§ EXERCISE AIM
Check every line of the records below for the string "Suporte" and copy the ones that have it.

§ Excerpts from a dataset

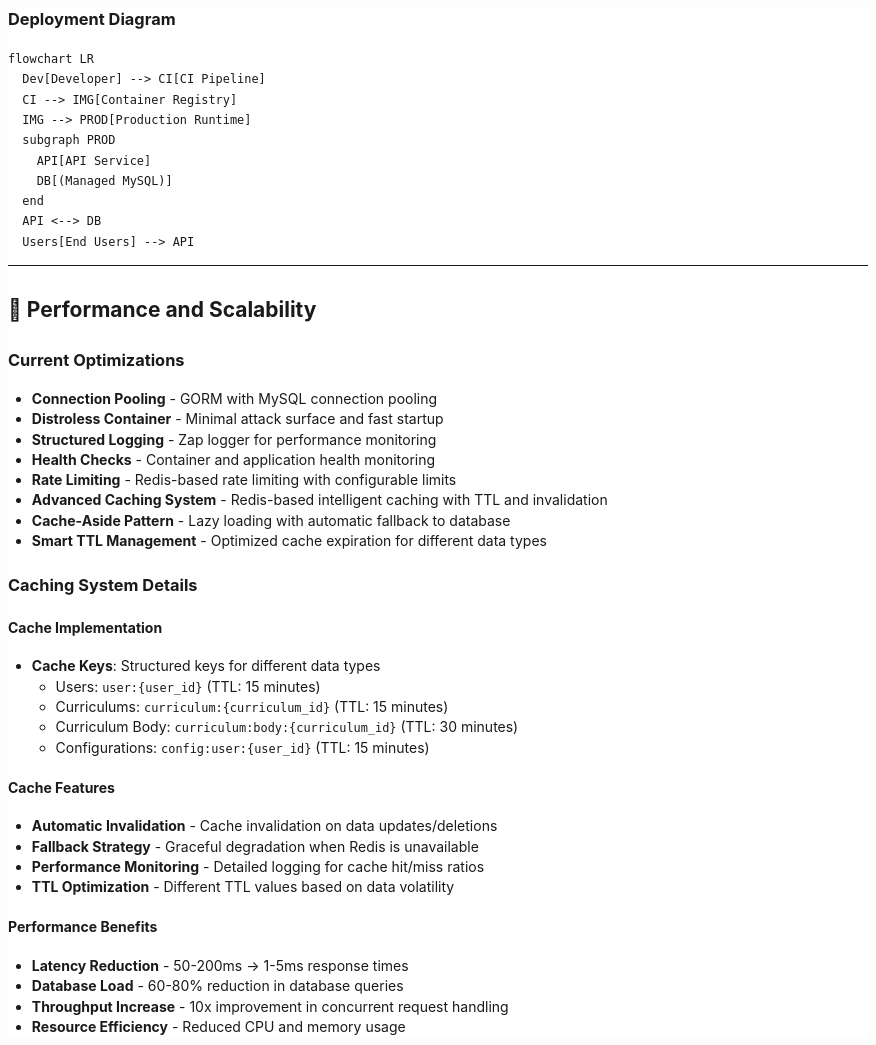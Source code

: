 ### Deployment Diagram

```mermaid
flowchart LR
  Dev[Developer] --> CI[CI Pipeline]
  CI --> IMG[Container Registry]
  IMG --> PROD[Production Runtime]
  subgraph PROD
    API[API Service]
    DB[(Managed MySQL)]
  end
  API <--> DB
  Users[End Users] --> API
```

---

## 🚀 Performance and Scalability

### Current Optimizations

- **Connection Pooling** - GORM with MySQL connection pooling
- **Distroless Container** - Minimal attack surface and fast startup
- **Structured Logging** - Zap logger for performance monitoring
- **Health Checks** - Container and application health monitoring
- **Rate Limiting** - Redis-based rate limiting with configurable limits
- **Advanced Caching System** - Redis-based intelligent caching with TTL and invalidation
- **Cache-Aside Pattern** - Lazy loading with automatic fallback to database
- **Smart TTL Management** - Optimized cache expiration for different data types

### Caching System Details

#### **Cache Implementation**
- **Cache Keys**: Structured keys for different data types
  - Users: `user:{user_id}` (TTL: 15 minutes)
  - Curriculums: `curriculum:{curriculum_id}` (TTL: 15 minutes)
  - Curriculum Body: `curriculum:body:{curriculum_id}` (TTL: 30 minutes)
  - Configurations: `config:user:{user_id}` (TTL: 15 minutes)

#### **Cache Features**
- **Automatic Invalidation** - Cache invalidation on data updates/deletions
- **Fallback Strategy** - Graceful degradation when Redis is unavailable
- **Performance Monitoring** - Detailed logging for cache hit/miss ratios
- **TTL Optimization** - Different TTL values based on data volatility

#### **Performance Benefits**
- **Latency Reduction** - 50-200ms → 1-5ms response times
- **Database Load** - 60-80% reduction in database queries
- **Throughput Increase** - 10x improvement in concurrent request handling
- **Resource Efficiency** - Reduced CPU and memory usage
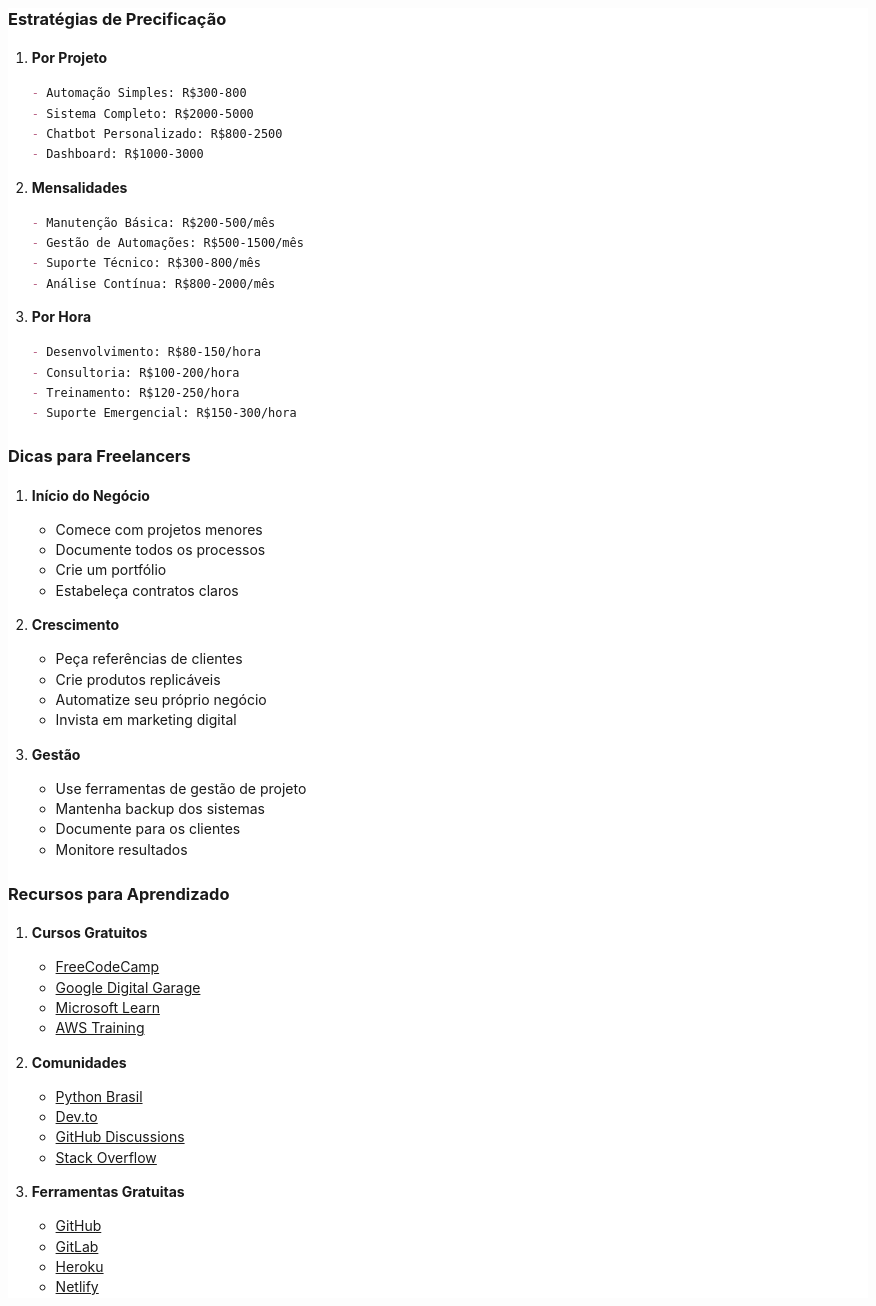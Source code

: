 ### Estratégias de Precificação

1. **Por Projeto**
   ```markdown
   - Automação Simples: R$300-800
   - Sistema Completo: R$2000-5000
   - Chatbot Personalizado: R$800-2500
   - Dashboard: R$1000-3000
   ```

2. **Mensalidades**
   ```markdown
   - Manutenção Básica: R$200-500/mês
   - Gestão de Automações: R$500-1500/mês
   - Suporte Técnico: R$300-800/mês
   - Análise Contínua: R$800-2000/mês
   ```

3. **Por Hora**
   ```markdown
   - Desenvolvimento: R$80-150/hora
   - Consultoria: R$100-200/hora
   - Treinamento: R$120-250/hora
   - Suporte Emergencial: R$150-300/hora
   ```

### Dicas para Freelancers

1. **Início do Negócio**
   - Comece com projetos menores
   - Documente todos os processos
   - Crie um portfólio
   - Estabeleça contratos claros

2. **Crescimento**
   - Peça referências de clientes
   - Crie produtos replicáveis
   - Automatize seu próprio negócio
   - Invista em marketing digital

3. **Gestão**
   - Use ferramentas de gestão de projeto
   - Mantenha backup dos sistemas
   - Documente para os clientes
   - Monitore resultados

### Recursos para Aprendizado

1. **Cursos Gratuitos**
   - [FreeCodeCamp](https://www.freecodecamp.org/)
   - [Google Digital Garage](https://learndigital.withgoogle.com/)
   - [Microsoft Learn](https://docs.microsoft.com/learn/)
   - [AWS Training](https://aws.amazon.com/training/)

2. **Comunidades**
   - [Python Brasil](https://python.org.br/)
   - [Dev.to](https://dev.to/)
   - [GitHub Discussions](https://github.com/topics/discuss)
   - [Stack Overflow](https://stackoverflow.com/)

3. **Ferramentas Gratuitas**
   - [GitHub](https://github.com/)
   - [GitLab](https://gitlab.com/)
   - [Heroku](https://www.heroku.com/)
   - [Netlify](https://www.netlify.com/)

§ RESPONSE TO THIS EXERCISE
   - Suporte Técnico: R$300-800/mês
   - Suporte Emergencial: R$150-300/hora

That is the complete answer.